*** Records provided Section Begins ***

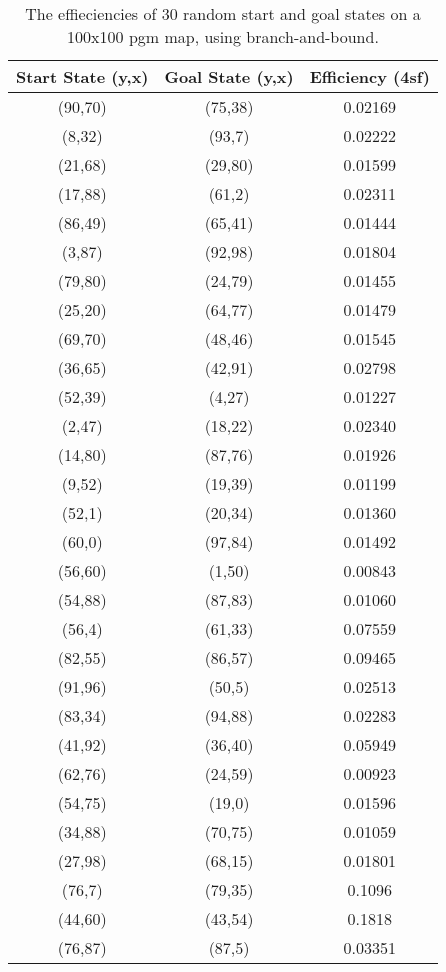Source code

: \documentclass[11pt,oneside]{article}
\begin{document}
\begin{table}[ht]
    \centering
    \begin{tabular}{|c|c|c|}
	Start State (y,x)&Goal State (y,x)&Efficiency (4sf) \\ \hline
	(90,70)&(75,38)&0.02169 \\
	(8,32)	&(93,7)&0.02222 \\
	(21,68)&(29,80)&0.01599 \\
	(17,88)&(61,2)&0.02311 \\
	(86,49)&(65,41)&0.01444 \\
	(3,87)&(92,98)&0.01804 \\
	(79,80)&(24,79)&0.01455 \\
	(25,20)&(64,77)&0.01479 \\
	(69,70)&(48,46)&0.01545 \\
	(36,65)&(42,91)&0.02798 \\
	(52,39)&(4,27)&0.01227 \\
	(2,47)&(18,22)&0.02340 \\
	(14,80)&(87,76)&0.01926 \\
	(9,52)&(19,39)&0.01199 \\
	(52,1)&(20,34)&0.01360 \\
	(60,0)&(97,84)&0.01492 \\
	(56,60)&(1,50)&0.00843 \\
	(54,88)&(87,83)&0.01060 \\
	(56,4)&(61,33)&0.07559 \\
	(82,55)&(86,57)&0.09465 \\
	(91,96)&(50,5)&0.02513 \\
	(83,34)&(94,88)&0.02283 \\
	(41,92)&(36,40)&0.05949 \\
	(62,76)&(24,59)&0.00923 \\
	(54,75)&(19,0)&0.01596 \\
	(34,88)&(70,75)&0.01059 \\
	(27,98)&(68,15)&0.01801 \\
	(76,7)&(79,35)&0.1096 \\
	(44,60)&(43,54)&0.1818 \\
	(76,87)&(87,5)&0.03351 \\

    \end{tabular}
    \caption{The effieciencies of 30 random start and goal states on a 100x100 pgm map, using branch-and-bound.}
    \label{tab:bandbeff}
\end{table}
\end{document}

*** Records provided Section Ends ***

Task requirements: Could you restate, word for word, every line from the one containing "Start State (y,x)&Goal" through the last line of the records above, and nothing more?

Task output:
	Start State (y,x)&Goal State (y,x)&Efficiency (4sf) \\ \hline
	(90,70)&(75,38)&0.02169 \\
	(8,32)	&(93,7)&0.02222 \\
	(21,68)&(29,80)&0.01599 \\
	(17,88)&(61,2)&0.02311 \\
	(86,49)&(65,41)&0.01444 \\
	(3,87)&(92,98)&0.01804 \\
	(79,80)&(24,79)&0.01455 \\
	(25,20)&(64,77)&0.01479 \\
	(69,70)&(48,46)&0.01545 \\
	(36,65)&(42,91)&0.02798 \\
	(52,39)&(4,27)&0.01227 \\
	(2,47)&(18,22)&0.02340 \\
	(14,80)&(87,76)&0.01926 \\
	(9,52)&(19,39)&0.01199 \\
	(52,1)&(20,34)&0.01360 \\
	(60,0)&(97,84)&0.01492 \\
	(56,60)&(1,50)&0.00843 \\
	(54,88)&(87,83)&0.01060 \\
	(56,4)&(61,33)&0.07559 \\
	(82,55)&(86,57)&0.09465 \\
	(91,96)&(50,5)&0.02513 \\
	(83,34)&(94,88)&0.02283 \\
	(41,92)&(36,40)&0.05949 \\
	(62,76)&(24,59)&0.00923 \\
	(54,75)&(19,0)&0.01596 \\
	(34,88)&(70,75)&0.01059 \\
	(27,98)&(68,15)&0.01801 \\
	(76,7)&(79,35)&0.1096 \\
	(44,60)&(43,54)&0.1818 \\
	(76,87)&(87,5)&0.03351 \\

    \end{tabular}
    \caption{The effieciencies of 30 random start and goal states on a 100x100 pgm map, using branch-and-bound.}
    \label{tab:bandbeff}
\end{table}
\end{document}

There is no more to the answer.